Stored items
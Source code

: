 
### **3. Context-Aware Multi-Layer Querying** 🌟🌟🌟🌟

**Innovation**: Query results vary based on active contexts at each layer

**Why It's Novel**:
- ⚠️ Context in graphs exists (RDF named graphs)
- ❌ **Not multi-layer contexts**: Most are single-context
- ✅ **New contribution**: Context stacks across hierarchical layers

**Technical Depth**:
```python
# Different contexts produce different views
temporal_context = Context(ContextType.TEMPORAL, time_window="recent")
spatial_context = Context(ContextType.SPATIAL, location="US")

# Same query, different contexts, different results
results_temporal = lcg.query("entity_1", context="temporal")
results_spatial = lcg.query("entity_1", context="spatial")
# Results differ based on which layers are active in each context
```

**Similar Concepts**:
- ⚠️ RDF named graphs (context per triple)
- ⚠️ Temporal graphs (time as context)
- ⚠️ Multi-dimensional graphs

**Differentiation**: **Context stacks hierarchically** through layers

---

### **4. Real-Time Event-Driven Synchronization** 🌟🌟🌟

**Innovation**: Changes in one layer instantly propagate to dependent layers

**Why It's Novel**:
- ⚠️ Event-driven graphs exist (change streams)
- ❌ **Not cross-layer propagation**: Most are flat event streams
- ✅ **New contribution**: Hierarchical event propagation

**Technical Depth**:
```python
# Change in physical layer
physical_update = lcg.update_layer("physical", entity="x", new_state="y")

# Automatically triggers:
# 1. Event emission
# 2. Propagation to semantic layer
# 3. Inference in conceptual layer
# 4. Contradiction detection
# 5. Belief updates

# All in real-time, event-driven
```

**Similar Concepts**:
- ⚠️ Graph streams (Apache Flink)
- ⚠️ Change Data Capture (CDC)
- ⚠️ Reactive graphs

» What you will do:
Reproduce, exactly as they stand in the data above, the lines from the one that holds "- ⚠️ Multi-dimensional graphs" to the one that holds "- ⚠️ Change Data Capture (CDC)", inclusive.

» Output for this task:
- ⚠️ Multi-dimensional graphs

**Differentiation**: **Context stacks hierarchically** through layers

---

### **4. Real-Time Event-Driven Synchronization** 🌟🌟🌟

**Innovation**: Changes in one layer instantly propagate to dependent layers

**Why It's Novel**:
- ⚠️ Event-driven graphs exist (change streams)
- ❌ **Not cross-layer propagation**: Most are flat event streams
- ✅ **New contribution**: Hierarchical event propagation

**Technical Depth**:
```python
# Change in physical layer
physical_update = lcg.update_layer("physical", entity="x", new_state="y")

# Automatically triggers:
# 1. Event emission
# 2. Propagation to semantic layer
# 3. Inference in conceptual layer
# 4. Contradiction detection
# 5. Belief updates

# All in real-time, event-driven
```

**Similar Concepts**:
- ⚠️ Graph streams (Apache Flink)
- ⚠️ Change Data Capture (CDC)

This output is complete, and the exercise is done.